Best way to mass delete partitioned data?

  • We have a > 40 TB data warehouse that once resided on a single SQL 2008 Enterprise instance which was "mostly" migrated to a three node SQL 2012 Enterpise failover cluster.

    The largest tables are partitioned, and we use a relatively simple partitioning key on a datetime2 column, which is also the clustering key. Only the 2012 and 2013 data are "live" on the new failover cluster.

    2012 and older data also still resides on the single instance 2008 server. SAN storage is getting skinny and we need to delete the 2012 data on the single instance and reclaim the "double dipped" space.

    So my question is, what is the best approach to mass delete a large quantity of partitioned data? My target is only the 2012 data, which should reside on very specific filegroups.
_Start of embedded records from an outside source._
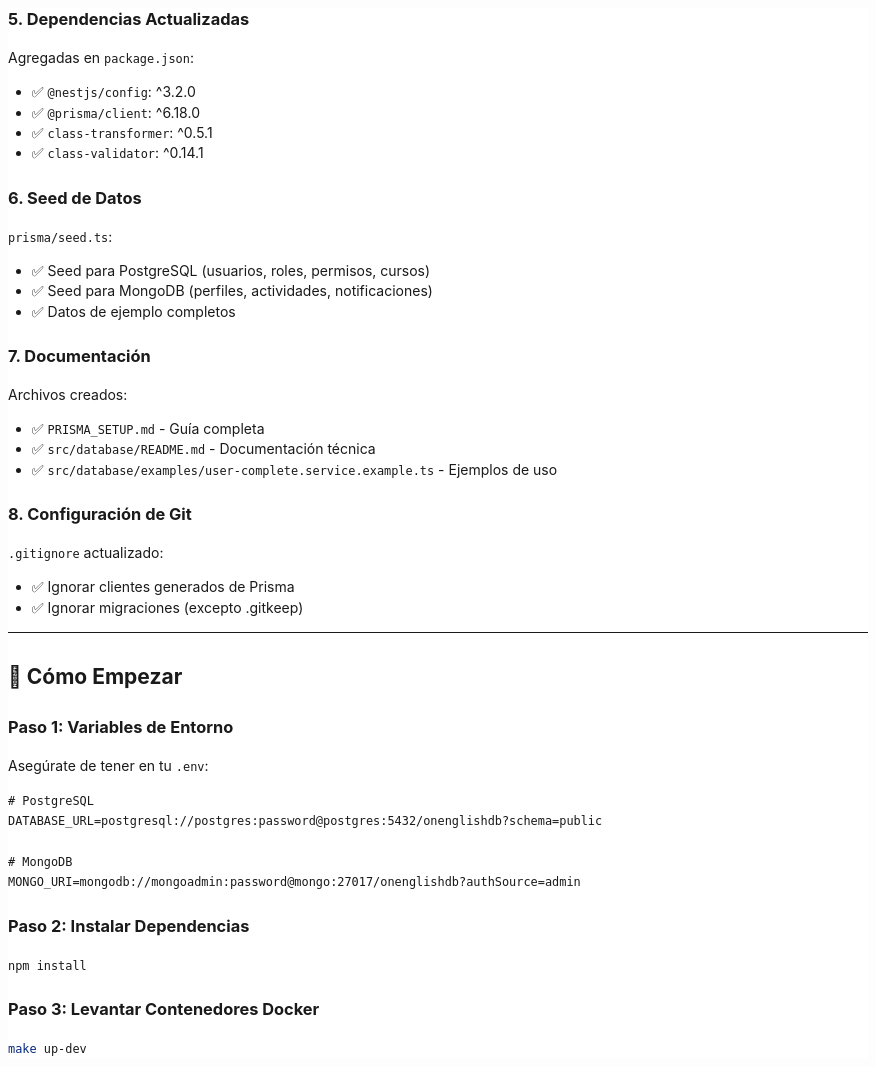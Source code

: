 ### 5. **Dependencias Actualizadas**

Agregadas en `package.json`:
- ✅ `@nestjs/config`: ^3.2.0
- ✅ `@prisma/client`: ^6.18.0
- ✅ `class-transformer`: ^0.5.1
- ✅ `class-validator`: ^0.14.1

### 6. **Seed de Datos**

`prisma/seed.ts`:
- ✅ Seed para PostgreSQL (usuarios, roles, permisos, cursos)
- ✅ Seed para MongoDB (perfiles, actividades, notificaciones)
- ✅ Datos de ejemplo completos

### 7. **Documentación**

Archivos creados:
- ✅ `PRISMA_SETUP.md` - Guía completa
- ✅ `src/database/README.md` - Documentación técnica
- ✅ `src/database/examples/user-complete.service.example.ts` - Ejemplos de uso

### 8. **Configuración de Git**

`.gitignore` actualizado:
- ✅ Ignorar clientes generados de Prisma
- ✅ Ignorar migraciones (excepto .gitkeep)

---

## 🚀 Cómo Empezar

### Paso 1: Variables de Entorno

Asegúrate de tener en tu `.env`:

```env
# PostgreSQL
DATABASE_URL=postgresql://postgres:password@postgres:5432/onenglishdb?schema=public

# MongoDB
MONGO_URI=mongodb://mongoadmin:password@mongo:27017/onenglishdb?authSource=admin
```

### Paso 2: Instalar Dependencias

```bash
npm install
```

### Paso 3: Levantar Contenedores Docker

```bash
make up-dev
```
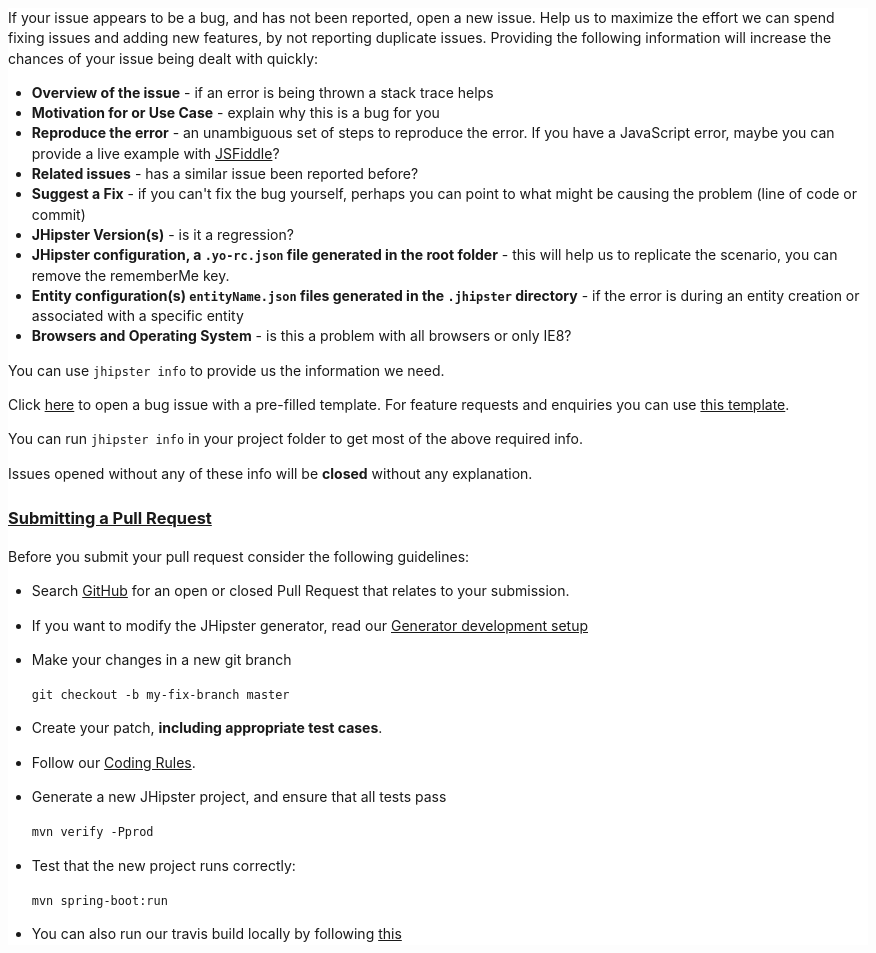 If your issue appears to be a bug, and has not been reported, open a new issue.
Help us to maximize the effort we can spend fixing issues and adding new
features, by not reporting duplicate issues.  Providing the following information will increase the
chances of your issue being dealt with quickly:

* **Overview of the issue** - if an error is being thrown a stack trace helps
* **Motivation for or Use Case** - explain why this is a bug for you
* **Reproduce the error** - an unambiguous set of steps to reproduce the error. If you have a JavaScript error, maybe you can provide a live example with
  [JSFiddle](http://jsfiddle.net/)?
* **Related issues** - has a similar issue been reported before?
* **Suggest a Fix** - if you can't fix the bug yourself, perhaps you can point to what might be
  causing the problem (line of code or commit)
* **JHipster Version(s)** - is it a regression?
* **JHipster configuration, a `.yo-rc.json` file generated in the root folder** - this will help us to replicate the scenario, you can remove the rememberMe key.
* **Entity configuration(s) `entityName.json` files generated in the `.jhipster` directory** - if the error is during an entity creation or associated with a specific entity
* **Browsers and Operating System** - is this a problem with all browsers or only IE8?

You can use `jhipster info` to provide us the information we need.

Click [here](issue-template) to open a bug issue with a pre-filled template. For feature requests and enquiries you can use [this template][feature-template].

You can run `jhipster info` in your project folder to get most of the above required info.

Issues opened without any of these info will be **closed** without any explanation.

### [Submitting a Pull Request](https://opensource.guide/how-to-contribute/#opening-a-pull-request)
Before you submit your pull request consider the following guidelines:

* Search [GitHub](https://github.com/jhipster/generator-jhipster/pulls?utf8=%E2%9C%93&q=is%3Apr) for an open or closed Pull Request
  that relates to your submission.
* If you want to modify the JHipster generator, read our [Generator development setup](#setup)
* Make your changes in a new git branch

     ```shell
     git checkout -b my-fix-branch master
     ```

* Create your patch, **including appropriate test cases**.
* Follow our [Coding Rules](#rules).
* Generate a new JHipster project, and ensure that all tests pass

     ```shell
     mvn verify -Pprod
     ```

* Test that the new project runs correctly:

     ```shell
     mvn spring-boot:run
     ```
* You can also run our travis build locally by following [this](#local-travis-build)


[issue-template]: https://github.com/jhipster/generator-jhipster/issues/new?template=BUG_REPORT.md
[feature-template]: https://github.com/jhipster/generator-jhipster/issues/new?template=FEATURE_REQUEST.md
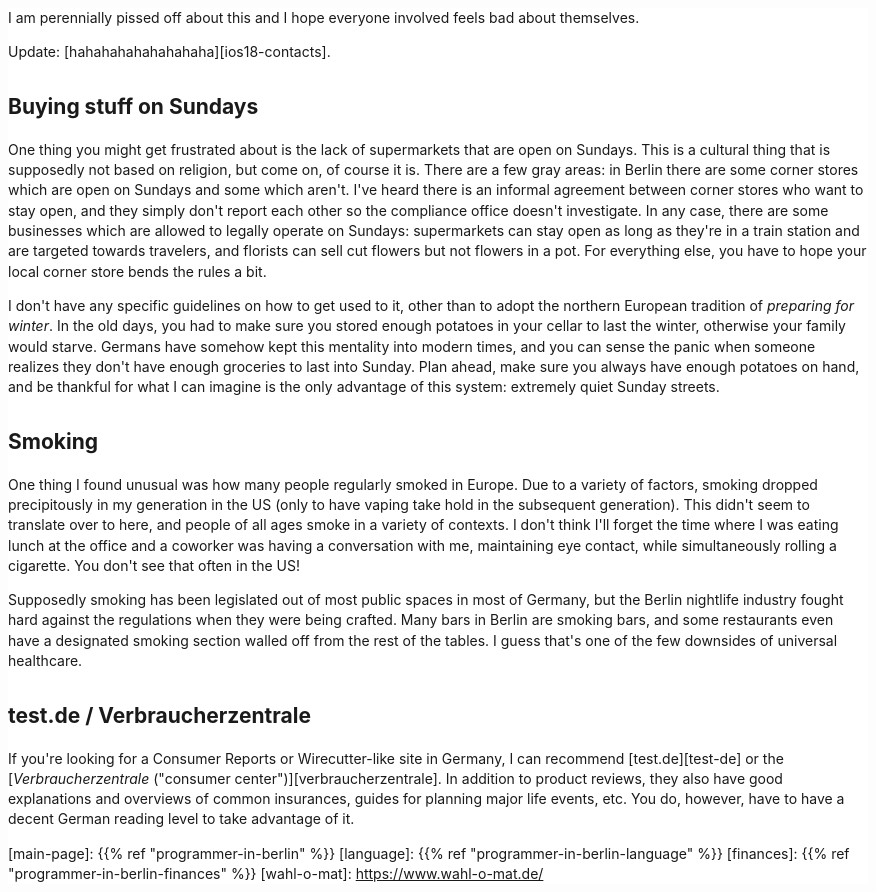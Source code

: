 I am perennially pissed off about this and I hope everyone involved feels bad about
themselves.

Update: [hahahahahahahahaha][ios18-contacts].

## Buying stuff on Sundays

One thing you might get frustrated about is the lack of supermarkets that are open on
Sundays. This is a cultural thing that is supposedly not based on religion, but come on,
of course it is. There are a few gray areas: in Berlin there are some corner stores which are
open on Sundays and
some which aren't. I've heard there is an informal agreement between corner stores who want to
stay open, and they simply don't report each other so the compliance office doesn't
investigate. In any case, there are some businesses which are allowed to legally operate on Sundays:
supermarkets can stay open as long as they're in a train station and are targeted towards
travelers, and florists can sell cut flowers but not flowers in a pot. For everything else,
you have to hope your local corner store bends the rules a bit.

I don't have any specific guidelines on how to get used to it, other than to adopt the
northern European tradition of _preparing for winter_. In the old days, you had to make
sure you stored enough potatoes in your cellar to last the winter, otherwise your family
would starve. Germans have somehow kept this mentality into modern times, and you can
sense the panic when someone realizes they don't have enough groceries to last into
Sunday. Plan ahead, make sure you always have enough potatoes on hand, and be thankful for
what I can imagine is the only advantage of this system: extremely quiet Sunday streets.

## Smoking

One thing I found unusual was how many people regularly smoked in Europe. Due to a variety
of factors, smoking dropped precipitously in my generation in the US (only to have vaping
take hold in the subsequent generation). This didn't seem to translate over to here, and
people of all ages smoke in a variety of contexts. I don't think I'll forget the time
where I was eating lunch at the office and a coworker was having a conversation with
me, maintaining eye contact, while simultaneously rolling a cigarette. You don't see that
often in the US!

Supposedly smoking has been legislated out of most public spaces in most of Germany, but
the Berlin nightlife industry fought hard against the regulations when they were being
crafted. Many bars in Berlin are smoking bars, and some restaurants even have a designated
smoking section walled off from the rest of the tables. I guess that's one of the few
downsides of universal healthcare.

## test.de / Verbraucherzentrale

If you're looking for a Consumer Reports or Wirecutter-like site in Germany, I can
recommend [test.de][test-de] or the
[_Verbraucherzentrale_ ("consumer center")][verbraucherzentrale]. In addition to product
reviews, they also
have good explanations and overviews of common insurances, guides for planning major life
events, etc. You do, however, have to have a decent German reading level to take advantage
of it.


[main-page]: {{% ref "programmer-in-berlin" %}}
[language]: {{% ref "programmer-in-berlin-language" %}}
[finances]: {{% ref "programmer-in-berlin-finances" %}}
[wahl-o-mat]: https://www.wahl-o-mat.de/
[^maternity]: It's a little complicated to explain, but in Germany
[^brandeu-comparison]: I found a nice infographic comparing EU versus US federalism
[brandeu]: http://www.brandeu.eu/wp-content/uploads/2019/05/BEU_-EU-vs-US-.pdf
[animosity]: https://en.wikipedia.org/wiki/Greek_government-debt_crisis#Germany's_role_in_Greece
[^metric]: In the US, we only use the metric system for drugs and soda.
[slate-washing]: https://slate.com/culture/2011/04/on-the-superiority-of-american-domestic-appliances.html
[^youtube-washing-machine]: For some reason there is an entire subgenre of people videotaping their washing machines as they run on different cycles.
[^pflegeleicht-plus]: For those who are curious, _Pflegeleicht Plus_ is _Pflegeleicht_ but with more water for extra dark clothing. It is effectively
[luminette]: https://myluminette.com
[npr]: https://text.npr.org/482443233
[ios18-contacts]: https://www.nytimes.com/2024/10/02/technology/apple-social-apps-contacts-change.html?unlocked_article_code=1.UE4.fNpw.42cXdoBmoRc-&smid=url-share
[test-de]: https://www.test.de/
[verbraucherzentrale]: https://www.verbraucherzentrale.de/
[betriebsrat]: https://de.wikipedia.org/wiki/Betriebsrat
[ritter]: https://www.youtube.com/watch?v=0SaFuKPX03U
[^cycling-routes]: Unfortunately, at the time of publishing, the jerkoff CDU has
[beeline]: https://beeline.co/
[golem-bike]: https://www.golem.de/news/fahrradtour-als-google-maps-mich-mehrfach-fast-umgebracht-haette-2209-168001.html
[komoot]: https://www.komoot.com/
[adfc-berlin]: https://berlin.adfc.de/
[apple-the-golden]: https://github.com/Scotsguy
[^apple-the-golden]: Thanks to [AppleTheGolden][apple-the-golden] for updating me on this!
[erste-klasse]: https://web.archive.org/web/20230613062354/https://www.bahn.de/info/kleiner-fahrplanwechsel-juni-23
[zugfinder]: https://www.zugfinder.net/en/stationboard-Berlin
[omio]: https://www.omio.com/
[adac-parking]: https://www.adac.de/news/urteil-rechts-vor-links-parkplatz/
[lexit]: https://en.wiktionary.org/wiki/Lexit
[tipped-wage]: https://en.wikipedia.org/wiki/Tipped_wage
[rome2rio]: https://www.rome2rio.com/
[blablacar]: https://www.blablacar.com/
[godwin]: https://en.wikipedia.org/wiki/Godwin%27s_law
[homeopathy]: https://quackwatch.org/hx/nazis/
[berliner-therapy]: https://www.the-berliner.com/berlin/how-to-get-therapy-in-berlin-germany-mental-health/
[ThereforeStatesDontGetFederalHighway]: https://en.wikipedia.org/wiki/National_Minimum_Drinking_Age_Act
[^kopfstein]: Or were built before bicycles existed...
We used only 1 file per filegroup, for example with a very boring but descriptive logical name like '20120901File'.

    Can this be as simple as simply updating the partitioning scheme and dropping the 2012 file groups? Or if I do this will I be causing some insidious corruption?

    Do I need to take a more conservative approach and do batch row deletions in something like a while loop (to enforce say 1000 row batches) while also switched to bulk logged recovery model to avoid trashing the transaction log?

    Is there a way to get clever with partition switching? I have done sliding windows in the past, but this isn't quite what I'm after.

    Ballpark estimates are deleting on the order of tens of billions of rows, and 10 - 20 TB of data, so you can see the appeal of being able to quickly drop the floor out from under a bunch of data by simply nuking an entire filegroup. Just not sure if that is feasible and won't have other undesirable consequences.

    As a last thought, I believe our setup has indexes aligned.